Reisil nodded.
“I’ll show you the way. Least I can do.”
Reisil didn’t recognize the field of waist-high tents that proved to be their destination. The smell here was worse, wetter, with a clinging miasma of body waste and decay. She frowned at Tillen.
“This is not where Liitsun and Nisek had their tent.”
“Is now. There was a wave, couple of nights ago. Happens. Folks get restless, mob together, overrun their neighbors. Best of it is that Liitsun and Nisek managed to keep hold of a little bit—tent, some bits and pieces—and they didn’t get hurt. They’re wanting pretty bad for supplies. If I bring something back tomorrow, I’ll give them some of the meat. They found a patch there, up near the Gryphon Tower.” He pointed. “Gets some wind, but mostly in the lee of the wall. Low though, stays wet.
“Lots of folks from Poldmari here. Those who lived. And a lot of the other mountain villages. No place else to go. They’d rather die here than be bait for nokulas.”
Reisil scanned the long hollow and shivered. This was not a good place. It was a killing field, a dying field. She sucked in a quiet breath, hardening herself against what she couldn’t change.
“Ready, Reisiltark?”
Reisil jerked around, her hood falling back. “How did you know?”
Tillen flipped back his cloak to reveal his vest beneath. Green stitches zigzagged along the collar, brilliant and festive.
“Isn’t one of us down here that doesn’t know you and the Lady’s mark.” He pointed to the unfurling pattern of golden ivy.
Reisil looked away. Their trust only made her guilt worse. They, of anyone, should hate her the way the nobles and ahalad-kaaslane did.

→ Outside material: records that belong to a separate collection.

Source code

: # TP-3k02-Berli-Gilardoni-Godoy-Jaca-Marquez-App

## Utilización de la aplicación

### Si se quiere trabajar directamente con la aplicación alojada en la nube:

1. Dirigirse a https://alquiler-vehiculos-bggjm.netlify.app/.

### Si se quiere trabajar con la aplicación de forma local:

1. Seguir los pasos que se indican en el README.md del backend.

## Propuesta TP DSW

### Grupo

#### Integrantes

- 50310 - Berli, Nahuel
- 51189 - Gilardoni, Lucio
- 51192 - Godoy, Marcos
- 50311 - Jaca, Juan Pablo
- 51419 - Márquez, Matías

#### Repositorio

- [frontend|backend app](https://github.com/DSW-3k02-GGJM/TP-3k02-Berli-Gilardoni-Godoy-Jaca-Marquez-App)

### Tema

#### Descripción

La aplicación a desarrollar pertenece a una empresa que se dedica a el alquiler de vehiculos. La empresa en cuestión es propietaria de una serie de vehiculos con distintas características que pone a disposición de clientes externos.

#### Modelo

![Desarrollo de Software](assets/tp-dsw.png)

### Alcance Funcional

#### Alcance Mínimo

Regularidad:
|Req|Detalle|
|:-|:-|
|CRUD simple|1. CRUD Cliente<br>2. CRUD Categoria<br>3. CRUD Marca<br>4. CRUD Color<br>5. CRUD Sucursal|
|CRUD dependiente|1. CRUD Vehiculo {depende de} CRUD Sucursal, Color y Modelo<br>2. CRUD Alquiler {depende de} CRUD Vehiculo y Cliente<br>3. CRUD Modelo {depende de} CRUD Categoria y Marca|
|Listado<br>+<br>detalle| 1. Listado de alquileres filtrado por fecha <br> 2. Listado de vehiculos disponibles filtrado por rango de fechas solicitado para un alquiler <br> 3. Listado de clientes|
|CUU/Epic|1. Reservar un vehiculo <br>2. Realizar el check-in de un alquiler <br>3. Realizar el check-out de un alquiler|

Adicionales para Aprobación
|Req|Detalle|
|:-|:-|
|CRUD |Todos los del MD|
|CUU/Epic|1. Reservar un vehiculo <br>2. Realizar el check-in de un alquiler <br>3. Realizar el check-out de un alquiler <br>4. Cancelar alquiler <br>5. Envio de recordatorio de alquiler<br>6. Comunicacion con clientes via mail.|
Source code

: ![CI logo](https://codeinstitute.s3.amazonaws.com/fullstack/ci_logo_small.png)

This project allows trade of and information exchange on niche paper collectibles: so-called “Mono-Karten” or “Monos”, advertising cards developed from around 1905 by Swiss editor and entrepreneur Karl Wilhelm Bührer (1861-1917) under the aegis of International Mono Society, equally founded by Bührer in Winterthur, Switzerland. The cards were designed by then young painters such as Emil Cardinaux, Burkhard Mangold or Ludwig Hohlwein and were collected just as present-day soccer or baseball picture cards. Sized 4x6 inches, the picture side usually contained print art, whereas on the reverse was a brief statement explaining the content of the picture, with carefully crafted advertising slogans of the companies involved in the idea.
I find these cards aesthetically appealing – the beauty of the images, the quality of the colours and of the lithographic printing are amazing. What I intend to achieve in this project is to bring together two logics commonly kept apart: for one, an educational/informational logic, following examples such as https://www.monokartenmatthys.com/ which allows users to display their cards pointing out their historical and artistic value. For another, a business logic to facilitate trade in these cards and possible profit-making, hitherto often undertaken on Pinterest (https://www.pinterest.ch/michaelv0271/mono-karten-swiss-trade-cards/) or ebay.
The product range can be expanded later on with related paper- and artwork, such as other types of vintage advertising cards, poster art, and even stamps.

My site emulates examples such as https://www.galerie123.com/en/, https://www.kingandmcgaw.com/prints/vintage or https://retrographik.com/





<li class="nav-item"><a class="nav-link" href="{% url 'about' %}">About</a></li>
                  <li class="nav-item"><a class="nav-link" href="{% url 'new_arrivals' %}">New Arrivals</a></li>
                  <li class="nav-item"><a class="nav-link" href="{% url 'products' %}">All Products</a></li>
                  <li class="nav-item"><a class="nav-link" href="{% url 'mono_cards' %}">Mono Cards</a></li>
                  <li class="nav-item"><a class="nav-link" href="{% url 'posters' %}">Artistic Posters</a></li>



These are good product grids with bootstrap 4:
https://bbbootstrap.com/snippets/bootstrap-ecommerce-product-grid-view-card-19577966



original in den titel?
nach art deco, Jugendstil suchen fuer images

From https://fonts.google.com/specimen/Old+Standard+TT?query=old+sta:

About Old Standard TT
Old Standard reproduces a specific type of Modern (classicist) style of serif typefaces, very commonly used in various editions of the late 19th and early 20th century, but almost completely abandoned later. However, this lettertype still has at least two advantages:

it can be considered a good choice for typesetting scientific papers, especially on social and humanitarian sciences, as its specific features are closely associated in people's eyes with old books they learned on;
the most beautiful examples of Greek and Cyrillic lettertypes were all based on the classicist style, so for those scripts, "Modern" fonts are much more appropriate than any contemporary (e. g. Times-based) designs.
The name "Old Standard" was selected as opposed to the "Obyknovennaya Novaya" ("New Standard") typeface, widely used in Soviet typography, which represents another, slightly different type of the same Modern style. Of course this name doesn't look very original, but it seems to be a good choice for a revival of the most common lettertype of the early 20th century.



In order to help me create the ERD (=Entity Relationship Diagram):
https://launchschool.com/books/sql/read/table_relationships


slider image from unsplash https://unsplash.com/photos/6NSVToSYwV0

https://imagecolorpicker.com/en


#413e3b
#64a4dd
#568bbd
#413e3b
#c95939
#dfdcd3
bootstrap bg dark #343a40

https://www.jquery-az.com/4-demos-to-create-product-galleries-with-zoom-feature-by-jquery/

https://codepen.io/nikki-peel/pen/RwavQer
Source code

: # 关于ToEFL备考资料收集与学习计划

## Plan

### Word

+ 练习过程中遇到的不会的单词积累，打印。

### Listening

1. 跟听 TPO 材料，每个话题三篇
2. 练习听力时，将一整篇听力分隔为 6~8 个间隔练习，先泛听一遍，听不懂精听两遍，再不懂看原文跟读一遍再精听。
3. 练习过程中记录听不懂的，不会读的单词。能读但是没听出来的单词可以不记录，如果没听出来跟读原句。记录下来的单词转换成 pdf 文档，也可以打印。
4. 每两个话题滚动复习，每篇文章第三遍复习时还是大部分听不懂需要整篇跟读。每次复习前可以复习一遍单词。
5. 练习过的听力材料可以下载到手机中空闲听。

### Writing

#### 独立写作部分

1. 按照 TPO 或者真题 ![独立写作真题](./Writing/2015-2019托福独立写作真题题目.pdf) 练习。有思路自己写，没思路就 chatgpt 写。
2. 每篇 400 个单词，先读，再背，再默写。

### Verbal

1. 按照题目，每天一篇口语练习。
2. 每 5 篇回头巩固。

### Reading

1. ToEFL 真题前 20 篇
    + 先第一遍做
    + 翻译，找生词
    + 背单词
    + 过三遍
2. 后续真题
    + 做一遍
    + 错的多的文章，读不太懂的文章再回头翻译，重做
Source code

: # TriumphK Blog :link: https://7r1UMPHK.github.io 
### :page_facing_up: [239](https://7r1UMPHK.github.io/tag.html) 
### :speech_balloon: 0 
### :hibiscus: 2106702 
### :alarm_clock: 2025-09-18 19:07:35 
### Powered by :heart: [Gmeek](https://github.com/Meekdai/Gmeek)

Tillen squeezed her arm in his thick-fingered grip. “You’re the only healer what cares to come to the Fringes. Only ahalad-kaaslane I seen in a while either. None of us have to see your face to know you.”
Reisil felt her face convulse. Table scraps. I ought to do more. Tillen’s hand dropped away, expression sympathetic as he turned to gaze over the spread of tents, waiting while Reisil recovered her composure.
“Ready, then?” he asked gruffly after a few moments.
Reisil nodded, drawing up her hood and pulling her cloak tightly around herself, following after. The last hours had been more than she could comprehend. She felt a numbness creeping through her, and she welcomed it, welcomed the balm on her endlessly gnawing questions, her self-doubts and the loneliness that followed her like a shadow.
But the day was not over yet.
Chapter 7
Four rough-hewn steps, a long sloping curve, a switchback, twenty narrow steps, another long curve, another switchback, more steps. Down and down into the stone roots of the castle.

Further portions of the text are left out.